Alaska's Senate Minority Leader Hollis French (D-Anchorage) has introduced legislation that would strike down the state's ban on same-sex marriage, the AP reports:
In a statement, French said passage of his constitutional amendment would let Alaska voters "remove this blot on our state constitution."
The proposal was introduced Monday.
To pass, the proposal would need a two-thirds vote in each the Alaska Senate and the House before it could qualify for the ballot…French told reporters he has had some casual conversations with other legislators about his proposal but "felt more morally compelled to file it than out of any sort of a vote-counting exercise." He later called it a civil rights issue.
It's unclear what kind of chances French's proposal has of advancing. Republicans currently control both chambers of the state's legislature.
A recent PPP poll showed that a majority in Alaska now support same-sex marriage, a 9 point shift over the last year.
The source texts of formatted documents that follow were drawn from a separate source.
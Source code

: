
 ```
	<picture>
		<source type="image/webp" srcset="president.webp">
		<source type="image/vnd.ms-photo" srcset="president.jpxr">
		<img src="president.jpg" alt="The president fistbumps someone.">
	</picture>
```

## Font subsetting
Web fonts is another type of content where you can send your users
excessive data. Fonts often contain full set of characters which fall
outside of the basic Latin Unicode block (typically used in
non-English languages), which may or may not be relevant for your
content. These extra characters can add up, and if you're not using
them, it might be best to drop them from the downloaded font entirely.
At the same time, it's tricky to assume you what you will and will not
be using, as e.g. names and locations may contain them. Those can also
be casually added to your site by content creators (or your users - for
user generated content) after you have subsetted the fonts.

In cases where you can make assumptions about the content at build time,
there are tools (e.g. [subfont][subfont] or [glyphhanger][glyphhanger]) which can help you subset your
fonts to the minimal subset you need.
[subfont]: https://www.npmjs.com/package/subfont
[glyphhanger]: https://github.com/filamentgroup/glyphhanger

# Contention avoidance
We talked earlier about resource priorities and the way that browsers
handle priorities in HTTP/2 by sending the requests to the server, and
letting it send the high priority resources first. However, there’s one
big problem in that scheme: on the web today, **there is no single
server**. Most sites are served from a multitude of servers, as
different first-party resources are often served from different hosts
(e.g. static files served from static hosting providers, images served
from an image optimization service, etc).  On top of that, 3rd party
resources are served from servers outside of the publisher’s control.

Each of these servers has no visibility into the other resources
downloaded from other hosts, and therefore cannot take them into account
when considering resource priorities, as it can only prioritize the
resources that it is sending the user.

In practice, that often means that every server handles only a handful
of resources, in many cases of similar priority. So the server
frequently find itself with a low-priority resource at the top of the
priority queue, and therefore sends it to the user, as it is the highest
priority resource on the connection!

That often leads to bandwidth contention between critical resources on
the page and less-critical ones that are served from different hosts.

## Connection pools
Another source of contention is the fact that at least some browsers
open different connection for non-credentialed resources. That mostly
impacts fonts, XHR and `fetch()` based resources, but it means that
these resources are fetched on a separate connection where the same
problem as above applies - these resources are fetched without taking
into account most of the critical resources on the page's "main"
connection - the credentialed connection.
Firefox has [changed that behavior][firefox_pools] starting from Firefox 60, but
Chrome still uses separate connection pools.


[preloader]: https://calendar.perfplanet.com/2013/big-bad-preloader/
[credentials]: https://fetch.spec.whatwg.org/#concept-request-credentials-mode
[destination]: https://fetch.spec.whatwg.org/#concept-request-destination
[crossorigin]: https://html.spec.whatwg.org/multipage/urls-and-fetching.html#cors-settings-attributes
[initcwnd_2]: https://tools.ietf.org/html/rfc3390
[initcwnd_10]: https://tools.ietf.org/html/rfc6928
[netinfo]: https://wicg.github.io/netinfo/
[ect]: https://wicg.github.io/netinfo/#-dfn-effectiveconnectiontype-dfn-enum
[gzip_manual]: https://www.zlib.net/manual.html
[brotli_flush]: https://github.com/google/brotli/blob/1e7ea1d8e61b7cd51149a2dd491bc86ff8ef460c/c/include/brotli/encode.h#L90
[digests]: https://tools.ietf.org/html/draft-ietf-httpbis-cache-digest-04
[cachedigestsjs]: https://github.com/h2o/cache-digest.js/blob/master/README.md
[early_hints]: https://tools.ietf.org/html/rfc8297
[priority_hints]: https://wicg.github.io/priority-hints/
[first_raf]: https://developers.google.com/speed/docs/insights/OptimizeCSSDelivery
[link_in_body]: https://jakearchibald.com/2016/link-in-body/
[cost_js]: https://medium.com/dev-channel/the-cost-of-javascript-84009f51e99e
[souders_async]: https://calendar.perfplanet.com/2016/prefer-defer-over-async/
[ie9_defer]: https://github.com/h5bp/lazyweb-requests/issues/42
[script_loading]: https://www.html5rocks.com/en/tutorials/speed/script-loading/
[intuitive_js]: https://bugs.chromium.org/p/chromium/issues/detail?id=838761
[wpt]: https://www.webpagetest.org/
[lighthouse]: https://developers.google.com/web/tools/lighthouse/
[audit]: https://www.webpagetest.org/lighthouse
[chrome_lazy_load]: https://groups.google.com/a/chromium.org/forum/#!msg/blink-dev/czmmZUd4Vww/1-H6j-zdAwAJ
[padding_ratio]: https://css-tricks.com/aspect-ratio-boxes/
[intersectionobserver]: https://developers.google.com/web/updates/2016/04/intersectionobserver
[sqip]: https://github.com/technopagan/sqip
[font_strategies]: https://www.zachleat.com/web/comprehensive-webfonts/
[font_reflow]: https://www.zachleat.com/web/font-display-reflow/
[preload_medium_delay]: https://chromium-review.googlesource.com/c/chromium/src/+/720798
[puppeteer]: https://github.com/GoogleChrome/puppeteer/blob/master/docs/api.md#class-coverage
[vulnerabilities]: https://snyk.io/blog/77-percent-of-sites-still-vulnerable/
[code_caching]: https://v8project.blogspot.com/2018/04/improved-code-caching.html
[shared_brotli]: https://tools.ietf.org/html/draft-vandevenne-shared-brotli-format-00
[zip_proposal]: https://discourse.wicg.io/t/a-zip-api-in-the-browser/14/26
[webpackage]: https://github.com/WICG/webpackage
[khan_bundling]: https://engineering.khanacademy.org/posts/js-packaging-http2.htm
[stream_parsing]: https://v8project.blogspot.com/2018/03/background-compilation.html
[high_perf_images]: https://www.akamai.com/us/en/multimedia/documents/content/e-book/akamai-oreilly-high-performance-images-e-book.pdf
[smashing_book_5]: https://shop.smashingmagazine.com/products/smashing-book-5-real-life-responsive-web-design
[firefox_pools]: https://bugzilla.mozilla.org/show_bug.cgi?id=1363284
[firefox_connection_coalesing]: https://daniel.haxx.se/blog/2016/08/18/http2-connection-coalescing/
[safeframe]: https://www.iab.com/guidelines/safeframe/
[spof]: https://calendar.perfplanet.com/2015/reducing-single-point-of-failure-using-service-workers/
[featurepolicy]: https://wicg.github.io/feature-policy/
The Alaska Senate Democrats posted Hollis's full statement:
“I believe that we as a nation have been engaged in, and are in the middle of, a long march towards marriage equality. The reason is that we all have, in the bottom of our souls, a deep belief in the four cardinal American virtues: freedom, justice, liberty, and equality,” stated Senator French.
If passed by the legislature, Senator French's resolution would put the constitutional question before the Alaskan voters this fall.
“There are rapid changes happening in the legal landscape on this issue. Last year the US Supreme Court ruled in United States v. Windsor that the Defense of Marriage Act's ban on same-sex marriages was invalid as to lawfully married same-sex couples. Since then a series of court decisions in Utah, Oklahoma, and Virginia have used the legal reasoning in Winsdor to invalidate state bans on same-sex marriage. The day is not far off when the US Supreme Court rules that state prohibitions on same-sex marriage are inconsistent with freedom, justice, liberty, and equality. Passage of this resolution will allow Alaskan voters to remove this blot on our state constitution through our own action,” said Senator French.